それより、私は気づかなかったが、支点の上部に大きなぐらつく岩があり、まりが体重を乗せると動いたらしく、それがかなり危なかったらしい。
その後、岩を背にして右側にトラバースしながら、広めのルンゼが見えたらそこが取付き点。なんだかんだで時間がかかってしまった。

懸垂下降点のテラス

ロープを連結して準備

ここが懸垂ポイント、ちょっと頼りない

ここのルンゼの間を下降

まりが降りる

ルンゼを通過した後の下部は
かなりガレていて落石注意


下部まできたら右へトラバース

かなり古い缶ジュースが
あちらこちらに捨ててある

中央陵取付きに到着

後続もいなかったので落ち着いて休憩と準備をし、事前にジャンケンで決めた、まり&ヤマチーム、フジ&ナベチームでザイルを繋ぐ。
10:00クライムオン。中央陵は全部で3ピッチ。核心は初めの1P目である。
1P目、先行はまり&ヤマチームで、ヤマがリード。フジ&ナベチームはフジがリード。
とりあえず、直登で登るが、トポに書いてある5.6よりは難しい。5.7か8くらいはあるようにも感じる。どうもハーケンなどに影響されてルートを間違えたようだ。本来のルートはリッジを右上の方に登攀していくらしい。いずれにしても登り方は自由だ!フジもいるし直登の方が相応しい。気分も最高。快適なクライミングで雄叫びをあげる。
カムと、残置のプロテクションを利用しながら登り、適切な場所にピナクルで支点を作り1P目終了。フジ&ナベも続く。なんだかんだで、4人とも順調に登れた。ちなみに尾根下部はスラブで幅広の逆層なっており、中間部のフェイスにさしかかると若干難しくなる。そして、我々はハング下のかぶり気味のフェースのところで右へトラバース。

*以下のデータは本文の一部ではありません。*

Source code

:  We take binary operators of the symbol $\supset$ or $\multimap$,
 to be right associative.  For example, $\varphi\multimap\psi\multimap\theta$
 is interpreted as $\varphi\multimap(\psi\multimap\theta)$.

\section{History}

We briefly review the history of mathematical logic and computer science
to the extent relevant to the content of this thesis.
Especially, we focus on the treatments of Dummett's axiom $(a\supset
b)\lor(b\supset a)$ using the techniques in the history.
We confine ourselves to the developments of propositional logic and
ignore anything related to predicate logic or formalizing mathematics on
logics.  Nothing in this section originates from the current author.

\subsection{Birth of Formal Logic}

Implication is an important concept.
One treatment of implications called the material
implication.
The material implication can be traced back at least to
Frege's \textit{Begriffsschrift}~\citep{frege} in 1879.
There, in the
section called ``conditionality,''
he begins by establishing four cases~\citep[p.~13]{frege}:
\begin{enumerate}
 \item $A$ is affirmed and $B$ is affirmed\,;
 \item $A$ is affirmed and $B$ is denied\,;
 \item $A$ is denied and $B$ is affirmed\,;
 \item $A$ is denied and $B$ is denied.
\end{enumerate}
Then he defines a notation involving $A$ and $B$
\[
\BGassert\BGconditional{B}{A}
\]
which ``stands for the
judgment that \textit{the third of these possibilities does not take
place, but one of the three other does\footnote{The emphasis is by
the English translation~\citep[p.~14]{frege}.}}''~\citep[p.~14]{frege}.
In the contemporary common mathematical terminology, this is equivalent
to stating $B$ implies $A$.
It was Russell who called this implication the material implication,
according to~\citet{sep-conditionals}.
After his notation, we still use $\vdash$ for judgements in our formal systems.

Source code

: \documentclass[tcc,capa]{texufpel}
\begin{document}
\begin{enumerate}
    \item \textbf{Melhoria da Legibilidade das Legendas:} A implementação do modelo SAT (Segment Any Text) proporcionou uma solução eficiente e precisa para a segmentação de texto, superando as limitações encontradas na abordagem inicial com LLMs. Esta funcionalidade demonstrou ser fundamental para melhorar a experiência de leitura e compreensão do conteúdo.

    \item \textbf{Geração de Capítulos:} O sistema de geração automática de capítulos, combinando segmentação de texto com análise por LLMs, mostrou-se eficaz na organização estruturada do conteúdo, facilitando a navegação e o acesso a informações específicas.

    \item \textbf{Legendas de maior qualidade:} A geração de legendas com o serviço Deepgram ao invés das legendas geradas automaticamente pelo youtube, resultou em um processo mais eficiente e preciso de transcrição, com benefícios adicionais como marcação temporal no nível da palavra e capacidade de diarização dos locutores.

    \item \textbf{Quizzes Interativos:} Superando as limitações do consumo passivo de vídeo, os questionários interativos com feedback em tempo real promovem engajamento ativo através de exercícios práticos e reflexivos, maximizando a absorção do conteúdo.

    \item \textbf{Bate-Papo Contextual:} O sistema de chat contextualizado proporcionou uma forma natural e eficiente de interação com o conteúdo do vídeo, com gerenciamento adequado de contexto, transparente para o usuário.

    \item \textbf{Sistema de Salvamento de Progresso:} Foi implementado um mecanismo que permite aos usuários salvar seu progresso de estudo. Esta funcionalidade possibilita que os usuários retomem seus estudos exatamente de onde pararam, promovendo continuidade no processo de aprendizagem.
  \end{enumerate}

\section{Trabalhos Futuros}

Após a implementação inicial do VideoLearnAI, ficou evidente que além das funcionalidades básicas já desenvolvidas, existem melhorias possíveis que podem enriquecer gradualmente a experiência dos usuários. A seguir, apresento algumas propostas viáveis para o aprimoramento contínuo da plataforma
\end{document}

そのままハングの右側を越えて登りきったところに左右スパッと切れ落ちたリッジがあり、我々は右側の壁にピナクルをうまく使い支点を構築した。支点場所はいろいろありそうで、カムを使って支点構築も出来る。

準備完了

右側の岸壁をクライムオン



本当は右上へ登るらしいのだが、
我々は直登した

普通に登れるまり

フジも続いてクライムオン

リッジに出て高度感も出てきた

ガンバ!


残置のハーケンとカムを使って
1P目の支点構築(フジ&ナベチーム)

2P目、痩せたリッジを進むと尾根は広くなりフェース手前のコルでピッチを切る。それぞれ、まりとナベがリード、ここのグレードはⅢくらいで、カムなどをうまく使えば快適に登れる。快適さゆえに登っていて楽しい。支点はカムで構築。

2P目



3P目、写真で見ると高度感はあるが、実際はそんなに感じなくグレードはこちらもⅢくらいで2P目と同様に快適なクライミングができるが、登山道から丸見えなので視線をものすごく感じる。プロテクションは残置のハーケンで取れる。登りきったところに唯一しっかりしたボルトの支点が構築されているが、その先も左右が切れ落ちているので、念のためさらに先のテラスにあるピナクルで支点をとる。
ちなみに3P目はかなりのフォトスポット。動画を見ればわかるが、2パーティーなら先行のパーティーが左のテラスに移動し、後続のリードアンドフォローの全体像を横から撮影できる。

3P目を登り終えたまり

2P目を終えたフジ&ワタ

3P目を横から撮影できる
かっこいい!

ワタもいい感じ!





しばらくテラスで休憩し、最後のおまけ。頂上岩壁第一岩稜へ。
ここは中央陵最終地点のすぐ隣、鳳岩手前から左についた踏み跡を辿って岩根に沿って行けば、取付きがある。
5.8だと思っていたが、ここのグレードもⅢくらい。先行のパーティーが終了し帰り際に教えてくれたが、下に5.8の壁があるらしい。後でトポを見返したらそうなってた。
ここは、ワタとまりがそれぞれリード。マリはリハビリと言いつつ問題なく登れているように見える。今度行こうとしている一ノ倉沢も大丈夫だろうと思った。
この岩も残置のプロテクションを使って登る。テラス正面の凹に取り付き途中から右上しリッジに乗ったところで左上、最後に階段状に入った横クラックをハイステップで乗っこす。
岩の間を先に進むと乾徳山山頂に到着!

鳳岩基部から頂上岩壁第一岩稜へトラバース

ここから旗立岩中央陵の全容が見える

クライムオン

ここの左側をハイステップで通過する

まり&ヤマも続く



登頂!

なんだかんだで、トレッキングとクライミングを楽しめ、満足感いっぱいであった。
そういえば、フジが中央陵でぼそっと言っていた、「みんな山を登らないのがもったいない」的な一言。同感だ。いろんな人に勧めたくなる。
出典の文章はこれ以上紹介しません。